A advogada Vanessa Canado, também do CCiF, afirma que, na teoria, a divisão de tarefas entre Receita, Carf, Legislativo e Judiciário funciona bem, mas que, em decorrência de as leis serem mal redigidas no País, acabam aparecendo problemas, como o do conceito de insumo. “Há essa questão da redação da lei, que muitas vezes são mal feitas porque, por exemplo, uma emenda é colocada de última hora para a lei ser aprovada (no Congresso) mais facilmente.”
Vanessa destaca ainda que, algumas vezes, são feitas interpretações das leis que deturpam seus significados. “Como o sistema tributário é capturado por vários sistemas, acaba virando um monstro.
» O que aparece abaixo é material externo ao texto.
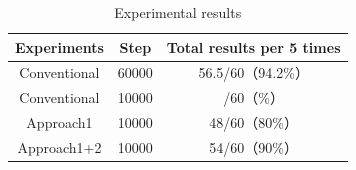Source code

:\begin{itemize}
  \vspace{0.5cm}

  \begin{table}[hbtp]
    \caption{Experimental results}
    \label{table:result4}
    \centering
    \begin{tabular}{|c|c|c|}
      \hline
      Experiments & Step & Total results per 5 times\\
      \hline
      Conventional & 60000 & 56.5/60（94.2\%）\\
      \hline
      Conventional & 10000 & /60（\%）\\
      \hline
      Approach1 & 10000 & 48/60（80\%）\\
      \hline
      Approach1+2 & 10000 & 54/60（90\%）\\
      \hline
    \end{tabular}
  \end{table}

\end{itemize}


\newpage
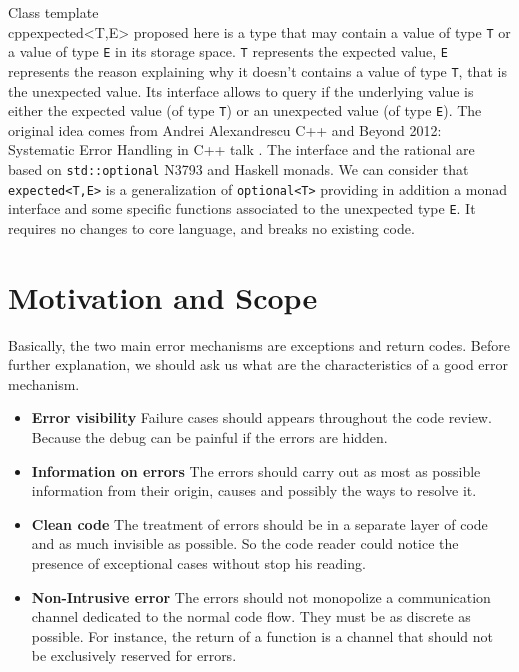 \documentclass[a4paper,10pt]{article}
\newcommand{\cpp}[1]{\lstinline{#1}}
\begin{document}
Class template \\cpp{expected<T,E>} proposed here is a type that may contain a value of type \cpp{T} or a value of type \cpp{E} in its storage space. \cpp{T} represents the expected value, \cpp{E} represents the reason explaining why it doesn't contains a value of type \cpp{T}, that is the unexpected value. Its interface allows to query if the underlying value is either the expected value (of type \cpp{T}) or an unexpected value (of type \cpp{E}). The original idea comes from Andrei Alexandrescu C++ and Beyond 2012: Systematic Error Handling in C++ talk \cite{AlexandrescuExpected}. The interface and the rational are based on \cpp{std::optional} N3793 \cite{OptionalRev5} and Haskell monads. We can consider that \cpp{expected<T,E>} is a generalization of \cpp{optional<T>} providing in addition a monad interface and some specific functions associated to the unexpected type \cpp{E}. It requires no changes to core language, and breaks no existing code.

\section{Motivation and Scope}
\label{motiv-scope}

Basically, the two main error mechanisms are exceptions and return codes. Before further explanation, we should ask us what are the characteristics of a good error mechanism.

\begin{itemize}
 \item \textbf{Error visibility} Failure cases should appears throughout the code review. Because the debug can be painful if the errors are hidden.
 \item \textbf{Information on errors} The errors should carry out as most as possible information from their origin, causes and possibly the ways to resolve it.
 \item \textbf{Clean code} The treatment of errors should be in a separate layer of code and as much invisible as possible. So the code reader could notice the presence of exceptional cases without stop his reading.
 \item \textbf{Non-Intrusive error} The errors should not monopolize a communication channel dedicated to the normal code flow. They must be as discrete as possible. For instance, the return of a function is a channel that should not be exclusively reserved for errors.
\end{itemize}
\end{document}
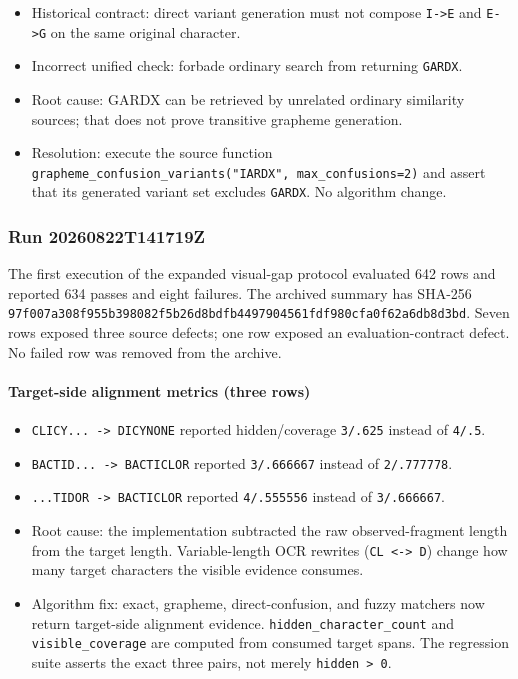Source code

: \begin{itemize}
\tightlist
\item
  Historical contract: direct variant generation must not compose \texttt{I-\textgreater{}E} and
  \texttt{E-\textgreater{}G} on the same original character.
\item
  Incorrect unified check: forbade ordinary search from returning \texttt{GARDX}.
\item
  Root cause: GARDX can be retrieved by unrelated ordinary similarity sources;
  that does not prove transitive grapheme generation.
\item
  Resolution: execute the source function
  \texttt{grapheme\_confusion\_variants("IARDX",\ max\_confusions=2)} and assert that its
  generated variant set excludes \texttt{GARDX}. No algorithm change.
\end{itemize}

\subsubsection{Run 20260822T141719Z}\label{run-20260822t141719z}

The first execution of the expanded visual-gap protocol evaluated 642 rows and
reported 634 passes and eight failures. The archived summary has SHA-256
\texttt{97f007a308f955b398082f5b26d8bdfb4497904561fdf980cfa0f62a6db8d3bd}.
Seven rows exposed three source defects; one row exposed an evaluation-contract
defect. No failed row was removed from the archive.

\paragraph{Target-side alignment metrics (three rows)}\label{target-side-alignment-metrics-three-rows}

\begin{itemize}
\tightlist
\item
  \texttt{CLICY...\ -\textgreater{}\ DICYNONE} reported hidden/coverage \texttt{3/.625} instead of \texttt{4/.5}.
\item
  \texttt{BACTID...\ -\textgreater{}\ BACTICLOR} reported \texttt{3/.666667} instead of \texttt{2/.777778}.
\item
  \texttt{...TIDOR\ -\textgreater{}\ BACTICLOR} reported \texttt{4/.555556} instead of \texttt{3/.666667}.
\item
  Root cause: the implementation subtracted the raw observed-fragment length
  from the target length. Variable-length OCR rewrites (\texttt{CL\ \textless{}-\textgreater{}\ D}) change how
  many target characters the visible evidence consumes.
\item
  Algorithm fix: exact, grapheme, direct-confusion, and fuzzy matchers now
  return target-side alignment evidence. \texttt{hidden\_character\_count} and
  \texttt{visible\_coverage} are computed from consumed target spans. The regression
  suite asserts the exact three pairs, not merely \texttt{hidden\ \textgreater{}\ 0}.
\end{itemize}

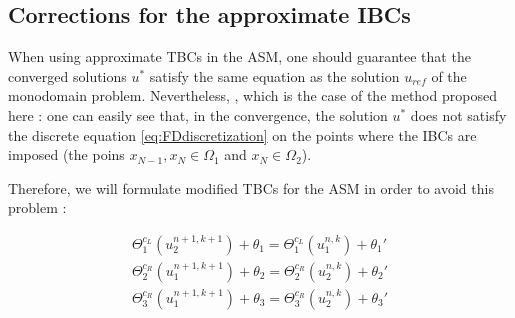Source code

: \endgroup


\subsection{Corrections for the approximate IBCs}

\indent When using approximate TBCs in the ASM, one should guarantee that the converged solutions $u^*$ satisfy the same equation as the solution $u_{ref}$ of the monodomain problem. Nevertheless, \begingroup \color{red}{usually this property is not verified by DDMs} \endgroup, which is the case of the method proposed here : one can easily see that, in the convergence, the solution $u^*$ does not satisfy the discrete equation \eqref{eq:FDdiscretization} on the points where the IBCs are imposed (the poins $x_{N-1},x_N \in \Omega_1$ and $x_N \in \Omega_2$).

\indent Therefore, we will formulate modified TBCs for the ASM in order to avoid this problem  :

\begin{equation}
	\label{eq:correctedTBC}
    \begin{gathered}
        \Theta_1^{c_L}(u_2^{n+1,k+1}) + \theta_1 = \Theta_1^{c_L}(u_1^{n,k}) + \theta_1' \\
        \Theta_2^{c_R}(u_1^{n+1,k+1}) + \theta_2 = \Theta_2^{c_R}(u_2^{n,k}) + \theta_2' \\
        \Theta_3^{c_R}(u_1^{n+1,k+1}) + \theta_3 = \Theta_3^{c_R}(u_2^{n,k}) + \theta_3'
    \end{gathered}
\end{equation}

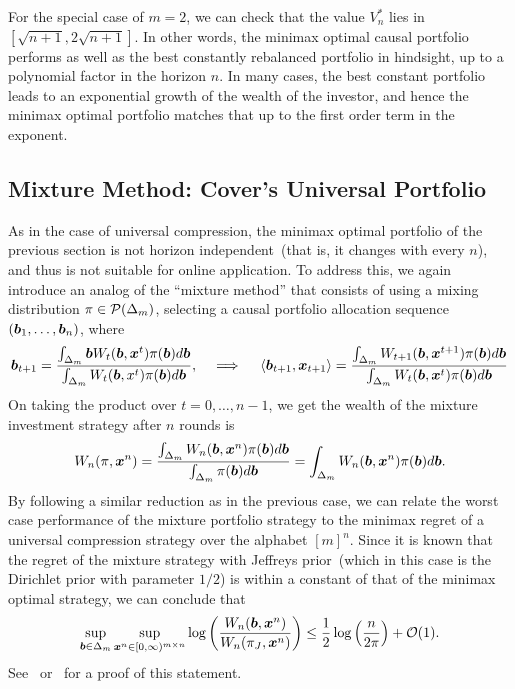 \documentclass[12pt]{article}
\begin{document}
\begin{remark}
    \label{remark:minimax-portfolio-value} For the special case of $m=2$, we can check that the value $V^*_n$ lies in $[\sqrt{n+1}, 2 \sqrt{n+1}]$. In other words, the minimax optimal causal portfolio performs as well as the best constantly rebalanced portfolio in hindsight, up to a polynomial factor in the horizon $n$. In many cases, the best constant portfolio leads to an exponential growth of the wealth of the investor, and hence the minimax optimal portfolio matches that up to the first order term in the exponent. 
\end{remark}
\subsection{Mixture Method: Cover's Universal Portfolio}
As in the case of universal compression, the minimax optimal portfolio of the previous section is not horizon independent~(that is, it changes with every $n$), and thus is not suitable for online application. To address this, we again introduce an analog of the ``mixture method'' that consists of using a mixing distribution $\pi\in {\cal P}(\Delta_m)$, selecting a causal portfolio allocation sequence $(\boldsymbol{b}_1, \ldots, \boldsymbol{b}_n)$, where 
\begin{align}
    \boldsymbol{b}_{t+1} = \frac{\int_{\Delta_m} \boldsymbol{b} W_t(\boldsymbol{b}, {\boldsymbol x}^t) \pi(\boldsymbol{b}) d\boldsymbol{b}}{\int_{\Delta_m} W_t(\boldsymbol{b}, x^t) \pi(\boldsymbol{b}) d\boldsymbol{b}}, \quad \implies \quad \langle \boldsymbol{b}_{t+1}, {\boldsymbol x}_{t+1} \rangle = \frac{\int_{\Delta_m} W_{t+1}(\boldsymbol{b}, {\boldsymbol x}^{t+1}) \pi(\boldsymbol{b}) d\boldsymbol{b} }{\int_{\Delta_{m}} W_t(\boldsymbol{b}, {\boldsymbol x}^t) \pi(\boldsymbol{b}) d\boldsymbol{b}}
\end{align}
On taking the product over $t=0, \ldots, n-1$, we get the wealth of the mixture investment strategy after $n$ rounds is 
\begin{align}
    W_n(\pi, {\boldsymbol x}^n) = \frac{ \int_{\Delta_m} W_n(\boldsymbol{b}, {\boldsymbol x}^n) \pi(\boldsymbol{b}) d\boldsymbol{b}}{\int_{\Delta_m} \pi(\boldsymbol{b}) d\boldsymbol{b} } = { \int_{\Delta_m} W_n(\boldsymbol{b}, {\boldsymbol x}^n) \pi(\boldsymbol{b}) d\boldsymbol{b}}. 
\end{align}
By following a similar reduction as in the previous case, we can relate the worst case performance of the mixture portfolio strategy to the minimax regret of a universal compression strategy over the alphabet $[m]^n$. Since it is known that the regret of the mixture strategy with Jeffreys prior~(which in this case is the Dirichlet prior with parameter $1/2$)  is within a constant of that of the minimax optimal strategy, we can conclude that 
\begin{align}
    \sup_{\boldsymbol{b} \in \Delta_m} \sup_{{\boldsymbol x}^n \in [0,\infty)^{m \times n}} \log\left( \frac{W_n(\boldsymbol{b}, {\boldsymbol x}^n)}{W_n(\pi_J, {\boldsymbol x}^n)} \right) \leq \frac{1}{2}\log \left( \frac{n}{2\pi} \right) + {\cal O}(1). 
\end{align}
See~\citet[Section~16.7.2]{cover2006elements} or~\citet{cover1996universal} for a proof of this statement. 
\end{document}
Isso acontece muito na área tributária devido à quantidade de interesses que ela envolve”, acrescenta.
A professora de direito tributário da Fundação Getúlio Vargas Tathiane Piscitelli destaca que questões como a definição de insumo deveriam ser corrigidas por uma lei, não por um ato normativo da Receita. Ela, porém, não vê a coexistência de quatro sistemas tributários, mas sim uma operacionalização desordenada de um único sistema.
Constituição. Para o advogado Marco Behrndt, sócio da área tributária do escritório Machado Meyer, todo o imbróglio tem origem na Constituição, que, diz, é detalhada demais. “Se, na Constituição, houvesse apenas os princípios básicos (de tributação), seria mais simples. Se não houver alteração na nossa Constituição, não há como alterar o ordenamento jurídico tributário.”
O deputado Luiz Carlos Hauly (PSDB-PR), relator da reforma tributária, afirma que sua proposta de criar um Imposto sobre Valor Agregado (IVA) nacional – que unificaria ICMS, ISS, IPI, Cofins, Cide, Salário-educação, IOF, PIS e Pasep – resolveria o problema jurídico do sistema.
“A nova proposta elimina de 80% a 90% do contencioso ao unificar os impostos, porque hoje há uma lei do ICMS em cada Estado do País e uma de ISS para cada município, além dos milhares de desdobramentos de cada uma em instruções normativas”, diz Hauly.
Para a advogada Vanessa Canado, a reforma deve diminuir o contencioso, mas ainda será preciso cuidado com a redação das leis.
PARA ENTENDER
BRASÍLIA - A necessidade de uma reforma tributária é pauta de dez entre dez parlamentares. Mas, nenhuma proposta de mudança no Sistema Tributário Nacional, principalmente no ICMS (principal tributo cobrado pelos Estados) consegue avançar no Congresso devido aos inúmeros interesses divergentes envolvidos.
Desde que assumiu o governo, o presidente Michel Temer, pressionado por aliados, tem prometido apoiar a reforma, mas a ideia não encontra apoio na equipe econômica. O Ministério da Fazenda considera que é preciso antes fazer a reforma da Previdência. A equipe do ministro da Fazenda, Henrique Meirelles, quer apresentar um projeto mais simples de modificação no PIS/Cofins. A proposta já está pronta, mas enfrenta resistências do poderoso setor de serviços que não quer ver sua carga tributária elevada com a mudança. A área econômica não consegue espaço político para encaminhar o texto ao Congresso.
Integrantes do governo dão como pouco provável o avanço de uma proposta ampla de reforma, como a do deputado Carlos Hauly (PSDB-PR), até o final do governo. O tema, no entanto, deve ganhar espaço nos debates das campanhas eleitorais.